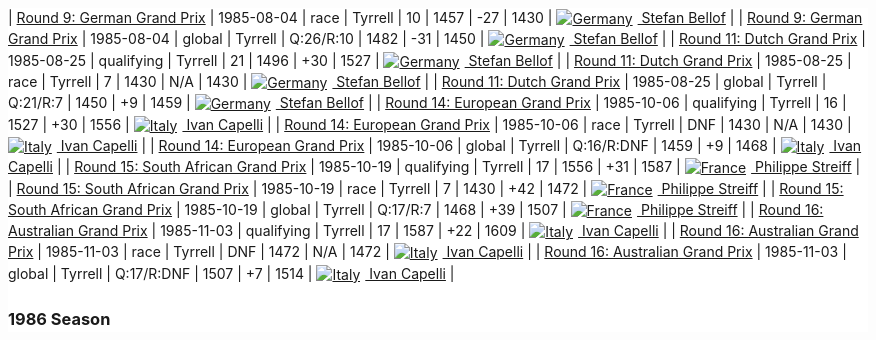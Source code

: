 | [Round 9: German Grand Prix](../seasons/1985-season-report#round-9-german-grand-prix) | 1985-08-04 | race | Tyrrell | 10 | 1457 | -27 | 1430 | [<img src="https://upload.wikimedia.org/wikipedia/commons/b/ba/Flag_of_Germany.svg" alt="Germany" width="20" height="auto" style="vertical-align: middle; margin-right: 5px;" onerror="this.outerHTML='🇩🇪'; this.style.marginRight='5px';"/> Stefan Bellof](stefan-bellof) |
| [Round 9: German Grand Prix](../seasons/1985-season-report#round-9-german-grand-prix) | 1985-08-04 | global | Tyrrell | Q:26/R:10 | 1482 | -31 | 1450 | [<img src="https://upload.wikimedia.org/wikipedia/commons/b/ba/Flag_of_Germany.svg" alt="Germany" width="20" height="auto" style="vertical-align: middle; margin-right: 5px;" onerror="this.outerHTML='🇩🇪'; this.style.marginRight='5px';"/> Stefan Bellof](stefan-bellof) |
| [Round 11: Dutch Grand Prix](../seasons/1985-season-report#round-11-dutch-grand-prix) | 1985-08-25 | qualifying | Tyrrell | 21 | 1496 | +30 | 1527 | [<img src="https://upload.wikimedia.org/wikipedia/commons/b/ba/Flag_of_Germany.svg" alt="Germany" width="20" height="auto" style="vertical-align: middle; margin-right: 5px;" onerror="this.outerHTML='🇩🇪'; this.style.marginRight='5px';"/> Stefan Bellof](stefan-bellof) |
| [Round 11: Dutch Grand Prix](../seasons/1985-season-report#round-11-dutch-grand-prix) | 1985-08-25 | race | Tyrrell | 7 | 1430 | N/A | 1430 | [<img src="https://upload.wikimedia.org/wikipedia/commons/b/ba/Flag_of_Germany.svg" alt="Germany" width="20" height="auto" style="vertical-align: middle; margin-right: 5px;" onerror="this.outerHTML='🇩🇪'; this.style.marginRight='5px';"/> Stefan Bellof](stefan-bellof) |
| [Round 11: Dutch Grand Prix](../seasons/1985-season-report#round-11-dutch-grand-prix) | 1985-08-25 | global | Tyrrell | Q:21/R:7 | 1450 | +9 | 1459 | [<img src="https://upload.wikimedia.org/wikipedia/commons/b/ba/Flag_of_Germany.svg" alt="Germany" width="20" height="auto" style="vertical-align: middle; margin-right: 5px;" onerror="this.outerHTML='🇩🇪'; this.style.marginRight='5px';"/> Stefan Bellof](stefan-bellof) |
| [Round 14: European Grand Prix](../seasons/1985-season-report#round-14-european-grand-prix) | 1985-10-06 | qualifying | Tyrrell | 16 | 1527 | +30 | 1556 | [<img src="https://upload.wikimedia.org/wikipedia/commons/0/03/Flag_of_Italy.svg" alt="Italy" width="20" height="auto" style="vertical-align: middle; margin-right: 5px;" onerror="this.outerHTML='🇮🇹'; this.style.marginRight='5px';"/> Ivan Capelli](ivan-capelli) |
| [Round 14: European Grand Prix](../seasons/1985-season-report#round-14-european-grand-prix) | 1985-10-06 | race | Tyrrell | DNF | 1430 | N/A | 1430 | [<img src="https://upload.wikimedia.org/wikipedia/commons/0/03/Flag_of_Italy.svg" alt="Italy" width="20" height="auto" style="vertical-align: middle; margin-right: 5px;" onerror="this.outerHTML='🇮🇹'; this.style.marginRight='5px';"/> Ivan Capelli](ivan-capelli) |
| [Round 14: European Grand Prix](../seasons/1985-season-report#round-14-european-grand-prix) | 1985-10-06 | global | Tyrrell | Q:16/R:DNF | 1459 | +9 | 1468 | [<img src="https://upload.wikimedia.org/wikipedia/commons/0/03/Flag_of_Italy.svg" alt="Italy" width="20" height="auto" style="vertical-align: middle; margin-right: 5px;" onerror="this.outerHTML='🇮🇹'; this.style.marginRight='5px';"/> Ivan Capelli](ivan-capelli) |
| [Round 15: South African Grand Prix](../seasons/1985-season-report#round-15-south-african-grand-prix) | 1985-10-19 | qualifying | Tyrrell | 17 | 1556 | +31 | 1587 | [<img src="https://upload.wikimedia.org/wikipedia/commons/c/c3/Flag_of_France.svg" alt="France" width="20" height="auto" style="vertical-align: middle; margin-right: 5px;" onerror="this.outerHTML='🇫🇷'; this.style.marginRight='5px';"/> Philippe Streiff](philippe-streiff) |
| [Round 15: South African Grand Prix](../seasons/1985-season-report#round-15-south-african-grand-prix) | 1985-10-19 | race | Tyrrell | 7 | 1430 | +42 | 1472 | [<img src="https://upload.wikimedia.org/wikipedia/commons/c/c3/Flag_of_France.svg" alt="France" width="20" height="auto" style="vertical-align: middle; margin-right: 5px;" onerror="this.outerHTML='🇫🇷'; this.style.marginRight='5px';"/> Philippe Streiff](philippe-streiff) |
| [Round 15: South African Grand Prix](../seasons/1985-season-report#round-15-south-african-grand-prix) | 1985-10-19 | global | Tyrrell | Q:17/R:7 | 1468 | +39 | 1507 | [<img src="https://upload.wikimedia.org/wikipedia/commons/c/c3/Flag_of_France.svg" alt="France" width="20" height="auto" style="vertical-align: middle; margin-right: 5px;" onerror="this.outerHTML='🇫🇷'; this.style.marginRight='5px';"/> Philippe Streiff](philippe-streiff) |
| [Round 16: Australian Grand Prix](../seasons/1985-season-report#round-16-australian-grand-prix) | 1985-11-03 | qualifying | Tyrrell | 17 | 1587 | +22 | 1609 | [<img src="https://upload.wikimedia.org/wikipedia/commons/0/03/Flag_of_Italy.svg" alt="Italy" width="20" height="auto" style="vertical-align: middle; margin-right: 5px;" onerror="this.outerHTML='🇮🇹'; this.style.marginRight='5px';"/> Ivan Capelli](ivan-capelli) |
| [Round 16: Australian Grand Prix](../seasons/1985-season-report#round-16-australian-grand-prix) | 1985-11-03 | race | Tyrrell | DNF | 1472 | N/A | 1472 | [<img src="https://upload.wikimedia.org/wikipedia/commons/0/03/Flag_of_Italy.svg" alt="Italy" width="20" height="auto" style="vertical-align: middle; margin-right: 5px;" onerror="this.outerHTML='🇮🇹'; this.style.marginRight='5px';"/> Ivan Capelli](ivan-capelli) |
| [Round 16: Australian Grand Prix](../seasons/1985-season-report#round-16-australian-grand-prix) | 1985-11-03 | global | Tyrrell | Q:17/R:DNF | 1507 | +7 | 1514 | [<img src="https://upload.wikimedia.org/wikipedia/commons/0/03/Flag_of_Italy.svg" alt="Italy" width="20" height="auto" style="vertical-align: middle; margin-right: 5px;" onerror="this.outerHTML='🇮🇹'; this.style.marginRight='5px';"/> Ivan Capelli](ivan-capelli) |

### 1986 Season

▶ **TASK STATEMENT**
Your task is to reproduce exactly the lines from the start of the data above through the line containing "1985-08-25 | race", leaving every picture out.

▶ **EXERCISE RESULT**
Source code

: | [Round 9: German Grand Prix](../seasons/1985-season-report#round-9-german-grand-prix) | 1985-08-04 | race | Tyrrell | 10 | 1457 | -27 | 1430 | [<img src="https://upload.wikimedia.org/wikipedia/commons/b/ba/Flag_of_Germany.svg" alt="Germany" width="20" height="auto" style="vertical-align: middle; margin-right: 5px;" onerror="this.outerHTML='🇩🇪'; this.style.marginRight='5px';"/> Stefan Bellof](stefan-bellof) |
| [Round 9: German Grand Prix](../seasons/1985-season-report#round-9-german-grand-prix) | 1985-08-04 | global | Tyrrell | Q:26/R:10 | 1482 | -31 | 1450 | [<img src="https://upload.wikimedia.org/wikipedia/commons/b/ba/Flag_of_Germany.svg" alt="Germany" width="20" height="auto" style="vertical-align: middle; margin-right: 5px;" onerror="this.outerHTML='🇩🇪'; this.style.marginRight='5px';"/> Stefan Bellof](stefan-bellof) |
| [Round 11: Dutch Grand Prix](../seasons/1985-season-report#round-11-dutch-grand-prix) | 1985-08-25 | qualifying | Tyrrell | 21 | 1496 | +30 | 1527 | [<img src="https://upload.wikimedia.org/wikipedia/commons/b/ba/Flag_of_Germany.svg" alt="Germany" width="20" height="auto" style="vertical-align: middle; margin-right: 5px;" onerror="this.outerHTML='🇩🇪'; this.style.marginRight='5px';"/> Stefan Bellof](stefan-bellof) |
| [Round 11: Dutch Grand Prix](../seasons/1985-season-report#round-11-dutch-grand-prix) | 1985-08-25 | race | Tyrrell | 7 | 1430 | N/A | 1430 | [<img src="https://upload.wikimedia.org/wikipedia/commons/b/ba/Flag_of_Germany.svg" alt="Germany" width="20" height="auto" style="vertical-align: middle; margin-right: 5px;" onerror="this.outerHTML='🇩🇪'; this.style.marginRight='5px';"/> Stefan Bellof](stefan-bellof) |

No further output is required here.